The town hall is scheduled to start at 8 p.m. EDT and will be broadcast from Washington, D.C. If you're unable to view it by watching your local ABC affiliate, you can always watch a live stream for free via a host of online options, including: ABC News, the ABC News Facebook page, ABC's YouTube page and on WatchESPN. You can also watch the YouTube video feed below.

The event, titled "The President and the People: A National Conversation," will be moderated by ABC's "World News Tonight" anchor David Muir and is expected to last for about one hour.

Obama is coming off a meeting Wednesday at the White House with various police chiefs, elected officials, Black Lives Matter activists and advocates of community policing. Afterward he penned a Facebook post that likely provides a glimpse into what he will be talking about Thursday night.

All of us have the power to make change in our own communities. So I want to ask you — no matter who you are or where you live — to do whatever you can to foster these conversations and find solutions for your community.

That’s the path out of moments like these. Not to withdraw, or shout each other down, but to reach out to each other -- even if it’s difficult -- and find some common ground.

The three consecutive deadly days started in Baton Rouge, where two police officers tried to subdue Alton Sterling the night of July 5 before they shot and killed the unarmed black man in front of a convenience store. The very next day a police officer in Falcon Heights, Minnesota, a suburb of the capital city St. Paul, executed what appeared to be a routine traffic stop for a busted tail light. Instead, the episode ended with the driver, Philando Castile, being shot to death by the officer. In both cases, the officers involved claimed they feared for their lives.

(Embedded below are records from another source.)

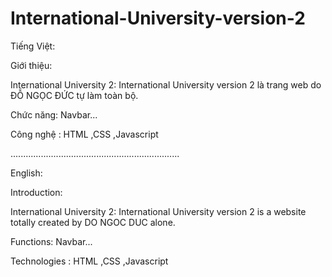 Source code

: # International-University-version-2



Tiếng Việt:

Giới thiệu:

International University 2: International University version 2 là trang web do ĐỖ NGỌC ĐỨC tự làm toàn bộ.

Chức năng: Navbar...

Công nghệ : HTML ,CSS ,Javascript

...................................................................

English:

Introduction:

International University 2: International University version 2 is a website totally created by DO NGOC DUC alone.

Functions: Navbar...

Technologies : HTML ,CSS ,Javascript
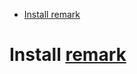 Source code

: <!-- prettier-ignore-start -->
<!-- remark-ignore-start -->
<!-- X doctoc generated TOC please keep comment here to allow auto update -->
<!-- DON'T EDIT THIS SECTION, INSTEAD RE-RUN doctoc TO UPDATE -->

*   [Install remark](#install-remark)

<!-- END doctoc generated TOC please keep comment here to allow auto update -->
<!-- remark-ignore-end -->
<!-- prettier-ignore-end -->

<!--| Begin the documentation section |-->

<!-- TODO: add another section here -->

<!-- remark-ignore -->
# Install [remark](https://npm.im/remark)
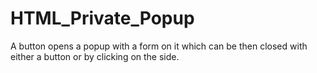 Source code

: # HTML_Private_Popup
A button opens a popup with a form on it which can be then closed with either a button or by clicking on the side. 
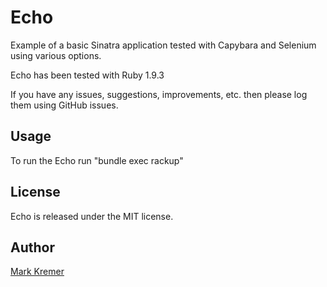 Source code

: Echo
==============
Example of a basic Sinatra application tested with Capybara and Selenium using various options.

Echo has been tested with Ruby 1.9.3

If you have any issues, suggestions, improvements, etc. then please log them using GitHub issues.

Usage
-----
To run the Echo run "bundle exec rackup"

License
-------
Echo is released under the MIT license.

Author
------
[Mark Kremer](https://github.com/mkremer)


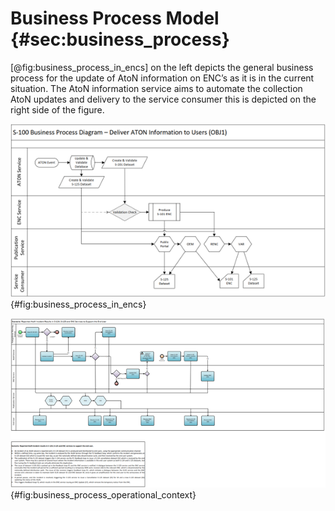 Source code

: # Business Process Model {#sec:business_process}

[@fig:business_process_in_encs] on the left depicts the general business process for the update of AtoN information on ENC’s as it is in the current situation. The AtoN information service aims to automate the collection AtoN updates and delivery to the service consumer this is depicted on the right side of the figure.

![Figure 2: Business Process Model for AtoN Information in ENCs](../../resources/business_process_in_encs.png){#fig:business_process_in_encs}

![Figure 3: The S-100 Operational Context in terms of the AtoN Information distribution](../../resources/business_process_operational_context.png){#fig:business_process_operational_context} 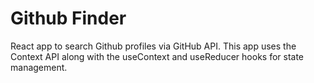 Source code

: # Github Finder

React app to search Github profiles via GitHub API. This app uses the Context API along with the useContext and useReducer hooks for state management.
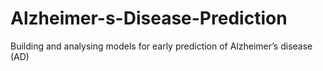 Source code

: # Alzheimer-s-Disease-Prediction
Building and analysing models for early prediction of Alzheimer’s disease (AD)
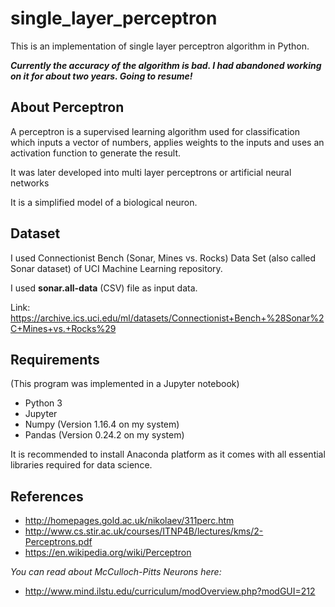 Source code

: # single_layer_perceptron

This is an implementation of single layer perceptron algorithm in Python.

***Currently the accuracy of the algorithm is bad. I had abandoned working on it for about two years. Going to resume!***

## About Perceptron

A perceptron is a supervised learning algorithm used for classification which inputs a vector of numbers, applies weights to the inputs and uses an activation function to generate the result.

It was later developed into multi layer perceptrons or artificial neural networks

It is a simplified model of a biological neuron.

## Dataset

I used Connectionist Bench (Sonar, Mines vs. Rocks) Data Set (also called Sonar dataset) of UCI Machine Learning repository.

I used **sonar.all-data** (CSV) file as input data.

Link: <https://archive.ics.uci.edu/ml/datasets/Connectionist+Bench+%28Sonar%2C+Mines+vs.+Rocks%29>

## Requirements

(This program was implemented in a Jupyter notebook)

- Python 3
- Jupyter
- Numpy (Version 1.16.4 on my system)
- Pandas (Version 0.24.2 on my system)
  
It is recommended to install Anaconda platform as it comes with all essential libraries required for data science.

## References

- <http://homepages.gold.ac.uk/nikolaev/311perc.htm>
- <http://www.cs.stir.ac.uk/courses/ITNP4B/lectures/kms/2-Perceptrons.pdf>
- <https://en.wikipedia.org/wiki/Perceptron>
  
_You can read about McCulloch-Pitts Neurons here:_

- <http://www.mind.ilstu.edu/curriculum/modOverview.php?modGUI=212>
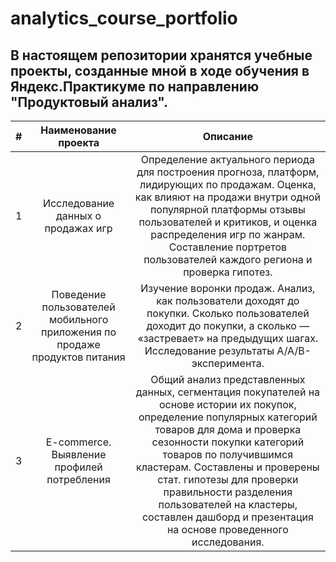 # analytics_course_portfolio
## В настоящем репозитории хранятся учебные проекты, созданные мной в ходе обучения в Яндекс.Практикуме по направлению "Продуктовый анализ".

| **#** |                          **Наименование проекта**                          |                                                                                                                                                                                            **Описание**                                                                                                                                                                                           |
|:-----:|:--------------------------------------------------------------------------:|:-------------------------------------------------------------------------------------------------------------------------------------------------------------------------------------------------------------------------------------------------------------------------------------------------------------------------------------------------------------------------------------------------:|
|   1   | Исследование данных о продажах игр                                         | Определение актуального периода для построения прогноза, платформ, лидирующих по продажам. Оценка, как влияют на продажи внутри одной популярной платформы отзывы пользователей и критиков, и оценка распределения игр по жанрам. Составление портретов пользователей каждого региона и проверка гипотез.                                                                                         |
|   2   | Поведение пользователей мобильного приложения по продаже продуктов питания | Изучение воронки продаж. Анализ, как пользователи доходят до покупки. Сколько пользователей доходит до покупки, а сколько — «застревает» на предыдущих шагах. Исследование результаты A/A/B-эксперимента.                                                                                                                                                                                         |
|   3   | E-commerce. Выявление профилей потребления                                 | Общий анализ представленных данных, сегментация покупателей на основе истории их покупок, определение популярных категорий товаров для дома и проверка сезонности покупки категорий товаров по получившимся кластерам. Составлены и проверены стат. гипотезы для проверки правильности разделения пользователей на кластеры, составлен дашборд и презентация на основе проведенного исследования. |
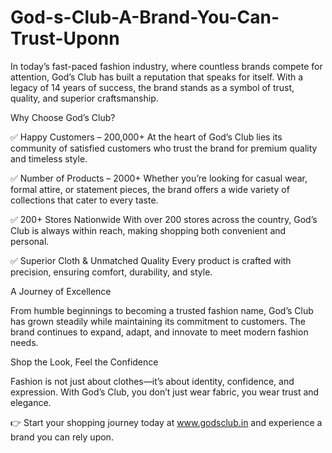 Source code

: # God-s-Club-A-Brand-You-Can-Trust-Uponn

In today’s fast-paced fashion industry, where countless brands compete for attention, God’s Club has built a reputation that speaks for itself. With a legacy of 14 years of success, the brand stands as a symbol of trust, quality, and superior craftsmanship.

Why Choose God’s Club?

✅ Happy Customers – 200,000+
At the heart of God’s Club lies its community of satisfied customers who trust the brand for premium quality and timeless style.

✅ Number of Products – 2000+
Whether you’re looking for casual wear, formal attire, or statement pieces, the brand offers a wide variety of collections that cater to every taste.

✅ 200+ Stores Nationwide
With over 200 stores across the country, God’s Club is always within reach, making shopping both convenient and personal.

✅ Superior Cloth & Unmatched Quality
Every product is crafted with precision, ensuring comfort, durability, and style.

A Journey of Excellence

From humble beginnings to becoming a trusted fashion name, God’s Club has grown steadily while maintaining its commitment to customers. The brand continues to expand, adapt, and innovate to meet modern fashion needs.

Shop the Look, Feel the Confidence

Fashion is not just about clothes—it’s about identity, confidence, and expression. With God’s Club, you don’t just wear fabric, you wear trust and elegance.

👉 Start your shopping journey today at www.godsclub.in
 and experience a brand you can rely upon.
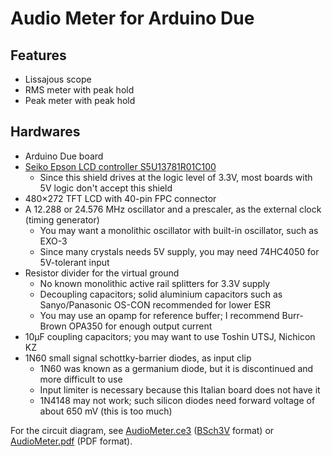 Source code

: Audio Meter for Arduino Due
===========================

Features
--------
* Lissajous scope
* RMS meter with peak hold
* Peak meter with peak hold

Hardwares
---------

* Arduino Due board
* [Seiko Epson LCD controller S5U13781R01C100][1]
  * Since this shield drives at the logic level of 3.3V, most boards with 5V logic don't accept this shield
* 480×272 TFT LCD with 40-pin FPC connector
* A 12.288 or 24.576 MHz oscillator and a prescaler, as the external clock (timing generator)
  * You may want a monolithic oscillator with built-in oscillator, such as EXO-3
  * Since many crystals needs 5V supply, you may need 74HC4050 for 5V-tolerant input
* Resistor divider for the virtual ground
  * No known monolithic active rail splitters for 3.3V supply
  * Decoupling capacitors; solid aluminium capacitors such as Sanyo/Panasonic OS-CON recommended for lower ESR
  * You may use an opamp for reference buffer; I recommend Burr-Brown OPA350 for enough output current
* 10μF coupling capacitors; you may want to use Toshin UTSJ, Nichicon KZ
* 1N60 small signal schottky-barrier diodes, as input clip
  * 1N60 was known as a germanium diode, but it is discontinued and more difficult to use
  * Input limiter is necessary because this Italian board does not have it
  * 1N4148 may not work; such silicon diodes need forward voltage of about 650 mV (this is too much)

For the circuit diagram, see [AudioMeter.ce3](./AudioMeter.ce3) ([BSch3V][2] format)
or [AudioMeter.pdf](./AudioMeter.pdf) (PDF format).

[1]: http://vdc.epson.com/index.php?option=com_docman&task=cat_view&gid=345&Itemid=435
[2]: http://www.suigyodo.com/online/e/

One day later on July 7 during a peaceful demonstration in Dallas protesting law enforcement, Micah Johnson, a veteran who received an honorable discharge from the U.S. Army, acted as a sniper and shot 12 police officers at the protest, killing five of them. Before police were able to kill Johnson, he reportedly taunted law enforcement and admitted his actions were essentially revenge for the deaths of Sterling and Castile.

Obama visited Dallas Tuesday to honor the fallen police officers, and during a memorial there he offered some words of encouragement and optimism — a theme that the president is likely to revisit Thursday night during the town hall event — before attempting to legitimize the chorus of complaints from African-American citizens in the U.S. who are dissatisfied with the state of policing in their communities.

"We are not as divided as we seem. I know that because I know America," Obama said, using that as a segue to honor America's police forces. "The overwhelming majority of police officers do an incredibly hard and dangerous job fairly and professionally. They are deserving of our respect and not our scorn."

Obama continued: "When African-Americans from all walks of life, from different communities across the country voice a growing despair at what they perceive to be unequal treatment ... we cannot simply turn away and dismiss those in peaceful protest as trouble makers or paranoid. We can't simply dismiss this as a symptom of political correctness or reverse racism. To have your experience denied like that, dismissed by those in authority, ... it hurts."